U.S. employers added fewer-than-expected jobs into the economy last month, according to a private sector reading from payroll services provider ADP, suggesting an uneven recovery as pandemic concerns and supply chain disruptions hold back labor market gains.
Payroll processing group ADP said in its National Employment Report, which it compiles with Moody's Analytics, that private sector jobs grew by 330,000 last month, the lowest since the March re-opening and notably of the Street consensus forecast of a 695,000. The final reading for June was revised lower by 12,000 positions to 680,000.
“The labor market recovery continues to exhibit uneven progress, but progress nonetheless. July payroll data reports a marked slowdown from the second quarter pace in jobs growth,” said ADP's chief economist Nela Richardson. “For the fifth straight month the leisure and hospitality sector is the fastest growing industry, though gains have softened.
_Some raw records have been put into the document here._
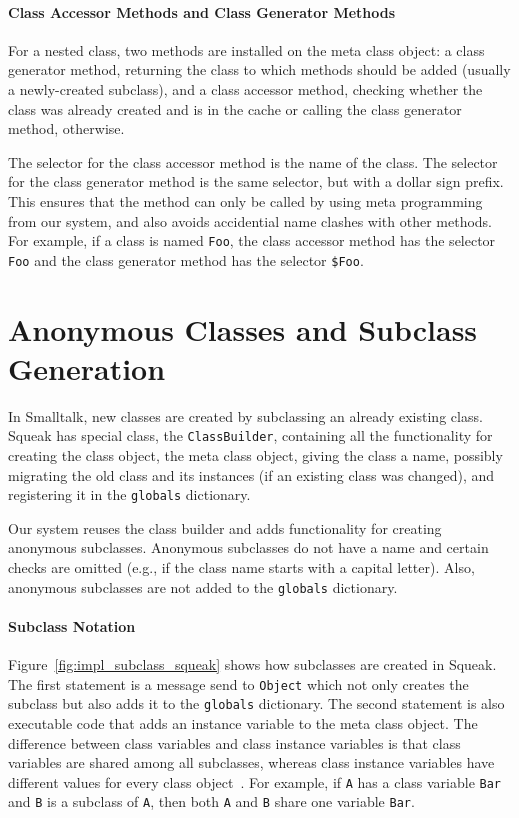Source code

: \paragraph{Class Accessor Methods and Class Generator Methods}
For a nested class, two methods are installed on the meta class object: a class generator method, returning the class to which methods should be added (usually a newly-created subclass), and a class accessor method, checking whether the class was already created and is in the cache or calling the class generator method, otherwise.

The selector for the class accessor method is the name of the class. The selector for the class generator method is the same selector, but with a dollar sign prefix. This ensures that the method can only be called by using meta programming from our system, and also avoids accidential name clashes with other methods. For example, if a class is named \texttt{Foo}, the class accessor method has the selector \texttt{Foo} and the class generator method has the selector \texttt{\$Foo}.

\section{Anonymous Classes and Subclass Generation}
In Smalltalk, new classes are created by subclassing an already existing class. Squeak has special class, the \texttt{ClassBuilder}, containing all the functionality for creating the class object, the meta class object, giving the class a name, possibly migrating the old class and its instances (if an existing class was changed), and registering it in the \texttt{globals} dictionary.

Our system reuses the class builder and adds functionality for creating anonymous subclasses. Anonymous subclasses do not have a name and certain checks are omitted (e.g., if the class name starts with a capital letter). Also, anonymous subclasses are not added to the \texttt{globals} dictionary.

\paragraph{Subclass Notation}
Figure~\ref{fig:impl_subclass_squeak} shows how subclasses are created in Squeak. The first statement is a message send to \texttt{Object} which not only creates the subclass but also adds it to the \texttt{globals} dictionary. The second statement is also executable code that adds an instance variable to the meta class object. The difference between class variables and class instance variables is that class variables are shared among all subclasses, whereas class instance variables have different values for every class object~\cite{classvar1,classvar2}. For example, if \texttt{A} has a class variable \texttt{Bar} and \texttt{B} is a subclass of \texttt{A}, then both \texttt{A} and \texttt{B} share one variable \texttt{Bar}.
The slowdown in the recovery has also impacted companies of all sizes."
"Bottlenecks in hiring continue to hold back stronger gains, particularly in light of new COVID-19 concerns tied to viral variants," she added. "These barriers should ebb in coming months, with stronger monthly gains ahead as a result."
The Bureau of Labor Statistics will publish its official July nonfarm payroll report Friday, with economists looking for a headline total that represents around 880,000 new jobs, following on from June's better-than-expected 850,000 tally.
U.S. equity futures were modestly lower following the data release, with contracts tied to the Dow Jones Industrial Average indicating an opening bell decline of 120 points and those linked to the S&P 500 priced for an 11 point dip from last night's record close.
Benchmark 10-year Treasury bond yields, meanwhile, ticked lower, to 1.141%, while the dollar index slipped 0.1% against a basket of its global peers to trade at 92.021.